Harry Potter mag dan wel de meest succesvolle filmserie zijn, zijn franchise haalt het bij lange na niet bij die van Star Wars. George Lucas’ legendarische filmserie kent namelijk een heleboel zogenaamde expanded universe. Dat wil zeggen, alles wat buiten de film gebeurt. Zo zijn er honderden boeken (de boeken van de film zijn er, en dan nog eens de Thrawn trilogie enzovoorts), héél véél stripboeken (Shadows of the Empire won verschillende prijzen, en verhaalt over de helden tussen The Empire Strikes Back en Return of the Jedi), games, luisterboeken en blogs op het internet, sommigen geschreven door Lucas zelf.

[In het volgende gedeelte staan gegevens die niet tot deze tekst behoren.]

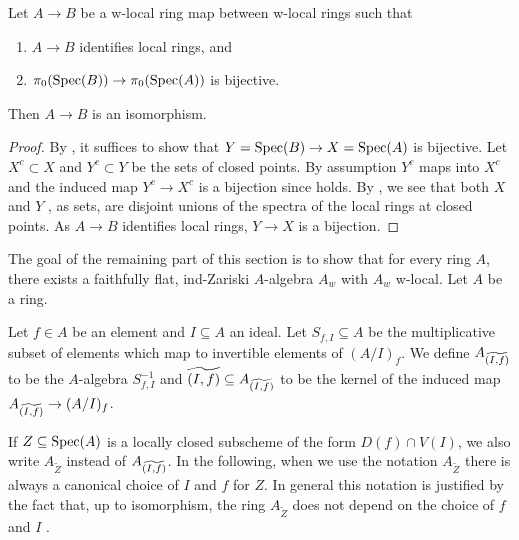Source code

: \begin{lemma}[\stacksproject{097E}]
  \label{thm:isom-of-identifies-local-rings-w-local-isom-pi0}
  Let $A \to B$ be a w-local ring map between w-local rings such that
  \begin{enumerate}
    \item $A \to B$ identifies local rings, and
    \item $\pi_0(\operatorname{Spec} (B)) \to \pi_0(\operatorname{Spec} (A))$ is bijective.
  \end{enumerate}
  Then $A \to B$ is an isomorphism.
\end{lemma}

\begin{proof}
  By , it suffices to show
  that $Y = \operatorname{Spec} (B) \to X = \operatorname{Spec} (A)$ is bijective.
  Let $X^c \subset X$ and $Y^c \subset Y$ be the sets of closed points. By assumption $Y^c$ maps into $X^c$ and the induced map $Y^c \to X^c$ is a bijection since  holds. By , we see that both $X$ and $Y$ , as sets, are disjoint unions of the spectra of the local rings at closed points. As \(A \to B\) identifies local rings, $Y \to X$ is a bijection.
\end{proof}

The goal of the remaining part of this section is to show that for every ring $A$, there exists a faithfully flat, ind-Zariski
$A$-algebra $A_{w}$ with $A_w$ w-local. Let $A$ be a ring.

\begin{definition}
    Let $f \in A$ be an element and $I \subseteq A$ an ideal.
    Let $S_{f, I} \subseteq A$ be the multiplicative subset of elements which map to invertible
    elements of $(A/I)_{f}$.
    We define $A_{\widetilde{(I, f)}}$ to be the $A$-algebra $S_{f, I}^{-1}$
    and $\widetilde{(I, f)} \subseteq A_{\widetilde{(I, f)}}$ to be the kernel of
    the induced map $A_{\widetilde{(I, f)}} \to (A / I)_{f}$.
    \label{def:tilde-locclosed}
    \leanok
\end{definition}

If $Z \subseteq \mathrm{Spec}(A)$ is a locally closed subscheme of the form $D(f) \cap V(I)$, we
also write $A_{\widetilde{Z}}$ instead of $A_{\widetilde{(I, f)}}$.
In the following, when we use the notation $A_{\widetilde{Z}}$ there is always a canonical
choice of $I$ and $f$ for $Z$.
In general this notation is justified by the fact that, up to isomorphism, the ring $A_{\widetilde{Z}}$ does not depend
on the choice of $f$ and $I$ .


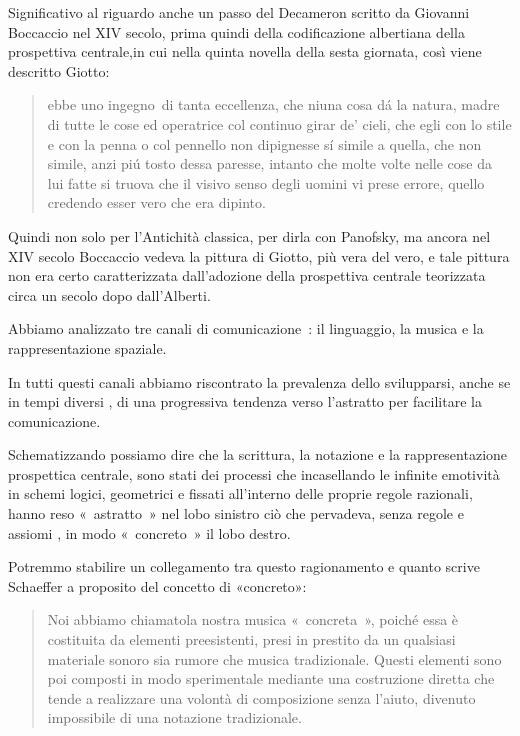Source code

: Significativo al riguardo anche un passo del Decameron  scritto da Giovanni
Boccaccio nel XIV  secolo, prima quindi della codificazione albertiana della
prospettiva centrale,in cui nella quinta novella della sesta giornata, così
viene descritto Giotto:

\begin{quote}
ebbe uno ingegno di tanta eccellenza, che niuna cosa dá
la natura, madre di tutte le cose ed operatrice col continuo girar de’ cieli,
che egli con lo stile e con la penna o col pennello non dipignesse sí simile a
quella, che non simile, anzi piú tosto dessa paresse, intanto che molte volte
nelle cose da lui fatte si truova che il visivo senso degli uomini vi prese
errore, quello credendo esser vero che era dipinto.
\end{quote}

Quindi non solo per l’Antichità classica, per dirla con Panofsky, ma ancora nel
XIV secolo  Boccaccio vedeva la pittura di Giotto, più vera del vero, e tale
pittura non era certo caratterizzata dall’adozione della prospettiva centrale
teorizzata circa un secolo dopo dall’Alberti.

Abbiamo analizzato tre canali di comunicazione : il linguaggio, la musica e la
rappresentazione  spaziale.

In tutti questi canali abbiamo  riscontrato la prevalenza dello svilupparsi,
anche se in tempi diversi , di una progressiva tendenza verso l’astratto  per
facilitare la comunicazione.

Schematizzando possiamo dire che la scrittura, la notazione e la
rappresentazione prospettica centrale,  sono stati dei processi che
incasellando le infinite emotività  in schemi logici, geometrici e fissati
all’interno delle proprie regole razionali, hanno reso « astratto » nel lobo
sinistro  ciò che  pervadeva, senza regole  e assiomi , in modo « concreto »
il lobo destro.

Potremmo stabilire un collegamento tra questo ragionamento e  quanto scrive
Schaeffer  a proposito del concetto di «concreto»:

\begin{quote}
Noi abbiamo chiamatola nostra musica « concreta », poiché essa è costituita da elementi preesistenti, presi in prestito da un qualsiasi materiale sonoro sia rumore  che musica
tradizionale. Questi elementi sono poi composti in modo sperimentale mediante
una costruzione diretta  che tende a realizzare una volontà  di composizione
senza l’aiuto, divenuto impossibile di una notazione tradizionale.
\end{quote}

Maar waar de meeste aandacht naar uitgaat in deze expanded universe, is de periode tussen Star Wars Episode II: Attack of the Clones en het epische Star Wars Episode III: Revenge of the Sith :
The Clone Wars, de Kloonoorlogen.
Alleen al over deze periode van 3 jaar is genoeg materiaal gemaakt om een hele saga te vullen. Boeken (zelfs over Jedi Meesters, waar we maar 1 shot van zagen in Attack of the Clones), games (die allemaal heel goed verkochten, Battlefront 2 werd zelfs een van de meest verkochte spellen voor de Playstation 2), en er was zelfs een geanimeerde 2D-serie, genaamd Star Wars The Clone Wars, die 3 Primetime Emmies won. Het is dan eigenlijk ook niet gek dat Lucas door blijft gaan met projecten als deze, ze houden de Franchise levendig, en spreken wederom miljoenen mensen aan, over de hele wereld.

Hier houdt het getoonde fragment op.